A mostly thin economic calendar leaves the US Dollar to ponder the implications of a still-murky fiscal policy of newly-minted President Donald Trump in the week ahead. The promise of generous stimulus initially stoked bets on faster growth and inflation, sending shares higher alongside the greenback as investors foresaw richer earnings and a steeper Fed rate hike cycle. The absence of details has soured optimism however and the currency has been mostly on the defensive since the calendar turned to 2017.
Big-ticket fundamental news-flow does not enter the picture until Friday, when market participants will get their first look at fourth quarter US GDP figures. The annualized growth rate is expected to have slowed to 2.2 percent in the final three months of the year, down from 3.5 percent in the preceding period. Robust improvement in US data outcomes relative to consensus forecasts over the same period suggests analysts may be underestimating the economy’s vigor, opening the door for an upside surprise.

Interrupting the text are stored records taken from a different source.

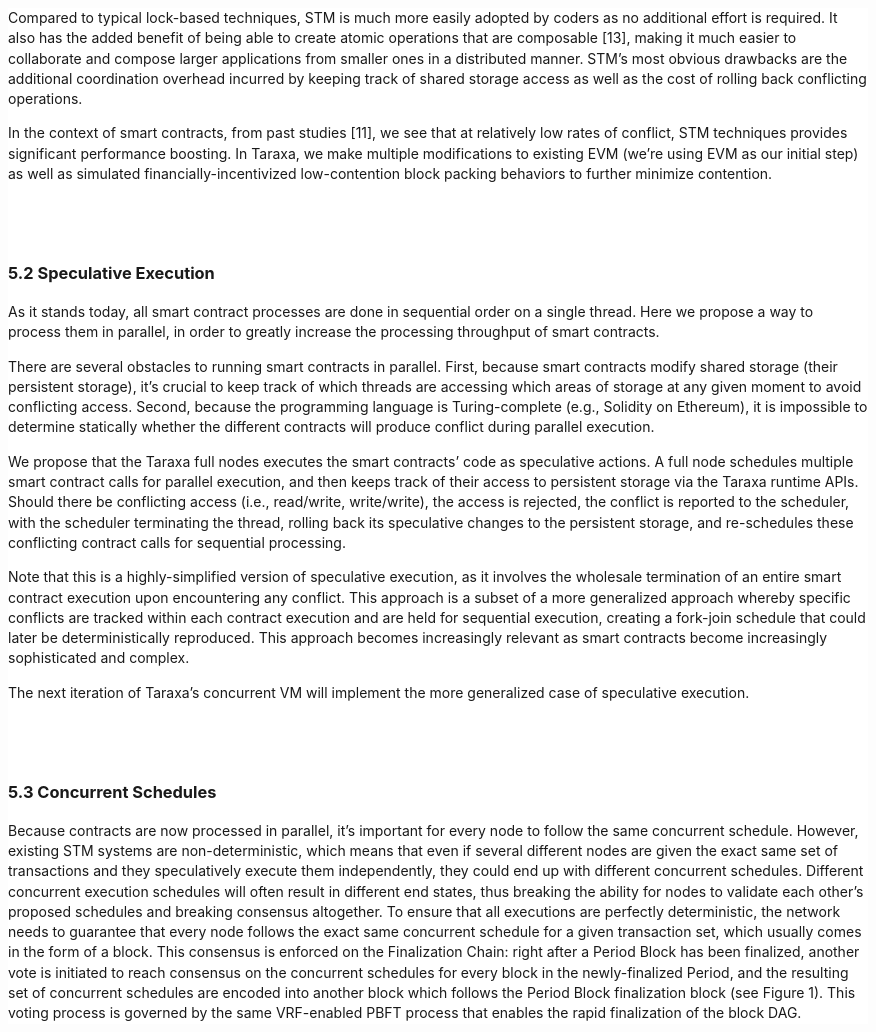 Compared to typical lock-based techniques, STM is much more easily adopted by coders as no additional effort is required. It also has the added benefit of being able to create atomic operations that are composable [13], making it much easier to collaborate and compose larger applications from smaller ones in a distributed manner. STM’s most obvious drawbacks are the additional coordination overhead incurred by keeping track of shared storage access as well as the cost of rolling back conflicting operations. 

In the context of smart contracts, from past studies [11], we see that at relatively low rates of conflict, STM techniques provides significant performance boosting. In Taraxa, we make multiple modifications to existing EVM (we’re using EVM as our initial step) as well as simulated financially-incentivized low-contention block packing behaviors to further minimize contention. 

<br /><br />
### 5.2 Speculative Execution 

As it stands today, all smart contract processes are done in sequential order on a single thread. Here we propose a way to process them in parallel, in order to greatly increase the processing throughput of smart contracts. 

There are several obstacles to running smart contracts in parallel. First, because smart contracts modify shared storage (their persistent storage), it’s crucial to keep track of which threads are accessing which areas of storage at any given moment to avoid conflicting access. Second, because the programming language is Turing-complete (e.g., Solidity on Ethereum), it is impossible to determine statically whether the different contracts will produce conflict during parallel execution. 

We propose that the Taraxa full nodes executes the smart contracts’ code as speculative actions. A full node schedules multiple smart contract calls for parallel execution, and then keeps track of their access to persistent storage via the Taraxa runtime APIs. Should there be conflicting access (i.e., read/write, write/write), the access is rejected, the conflict is reported to the scheduler, with the scheduler terminating the thread, rolling back its speculative changes to the persistent storage, and re-schedules these conflicting contract calls for sequential processing. 

Note that this is a highly-simplified version of speculative execution, as it involves the wholesale termination of an entire smart contract execution upon encountering any conflict. This approach is a subset of a more generalized approach whereby specific conflicts are tracked within each contract execution and are held for sequential execution, creating a fork-join schedule that could later be deterministically reproduced. This approach becomes increasingly relevant as smart contracts become increasingly sophisticated and complex. 

The next iteration of Taraxa’s concurrent VM will implement the more generalized case of speculative execution. 

<br /><br />
### 5.3 Concurrent Schedules

Because contracts are now processed in parallel, it’s important for every node to follow the same concurrent schedule. However, existing STM systems are non-deterministic, which means that even if several different nodes are given the exact same set of transactions and they speculatively execute them independently, they could end up with different concurrent schedules. Different concurrent execution schedules will often result in different end states, thus breaking the ability for nodes to validate each other’s proposed schedules and breaking consensus altogether. To ensure that all executions are perfectly deterministic, the network needs to guarantee that every node follows the exact same concurrent schedule for a given transaction set, which usually comes in the form of a block. This consensus is enforced on the Finalization Chain: right after a Period Block has been finalized, another vote is initiated to reach consensus on the concurrent schedules for every block in the newly-finalized Period, and the resulting set of concurrent schedules are encoded into another block which follows the Period Block finalization block (see Figure 1). This voting process is governed by the same VRF-enabled PBFT process that enables the rapid finalization of the block DAG. 
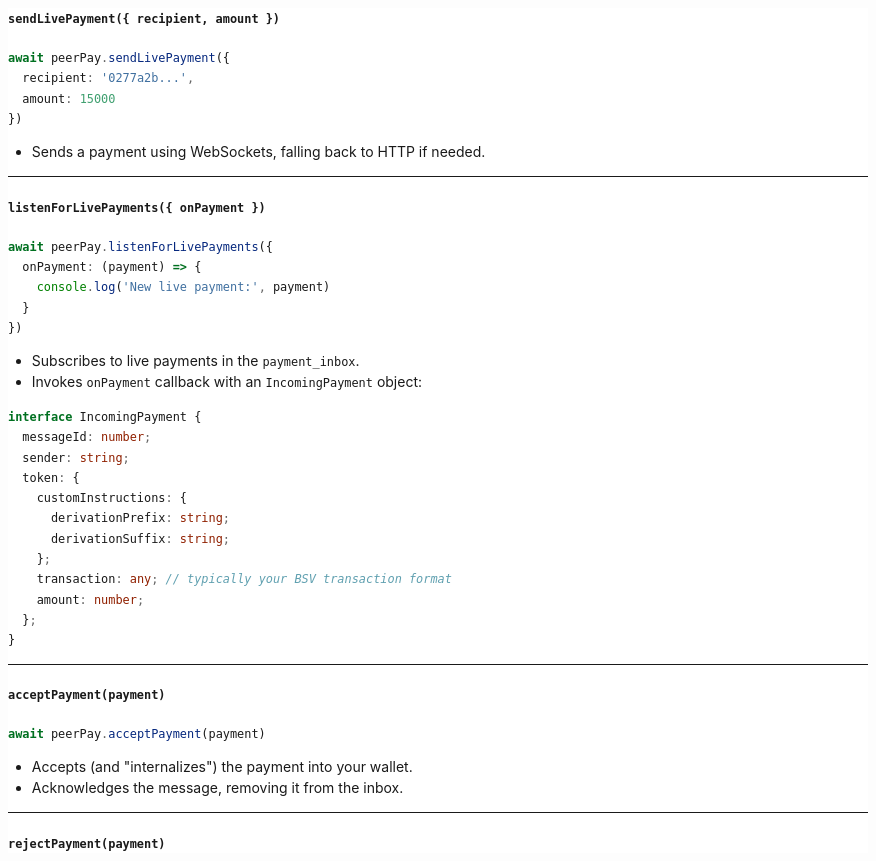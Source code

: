 
#### `sendLivePayment({ recipient, amount })`

```ts
await peerPay.sendLivePayment({
  recipient: '0277a2b...',
  amount: 15000
})
```

- Sends a payment using WebSockets, falling back to HTTP if needed.

---

#### `listenForLivePayments({ onPayment })`

```ts
await peerPay.listenForLivePayments({
  onPayment: (payment) => {
    console.log('New live payment:', payment)
  }
})
```

- Subscribes to live payments in the `payment_inbox`.
- Invokes `onPayment` callback with an `IncomingPayment` object:

```ts
interface IncomingPayment {
  messageId: number;
  sender: string;
  token: {
    customInstructions: {
      derivationPrefix: string;
      derivationSuffix: string;
    };
    transaction: any; // typically your BSV transaction format
    amount: number;
  };
}
```

---

#### `acceptPayment(payment)`

```ts
await peerPay.acceptPayment(payment)
```

- Accepts (and "internalizes") the payment into your wallet.  
- Acknowledges the message, removing it from the inbox.

---

#### `rejectPayment(payment)`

Under normal circumstances, such a result might’ve encouraged bets on a more hawkish Fed and sent the US currency upward. It seems unlikely that the central bank will do anything but wait until there is greater clarity about where the White House is steering however. Indeed, FOMC policymakers including Chair Yellen have consistently stressed that much for their outlook depends on the impact of whatever fiscal program Mr Trump pursues. This may mean that the GDP release loses much of its market-moving might.
This makes the US unit vulnerable to kneejerk volatility as markets jump from one headline to the next, attempting to divine direction. If price action so far this year is telling, investors faced with such a backdrop prefer to scale back exposure and wait for greater clarity from the sidelines before committing one way or another. With net speculative long USD exposure still at the highest in over a year (according to CFTC data), ample room for profit-taking remains. This hints that the path of least resistance leads downward.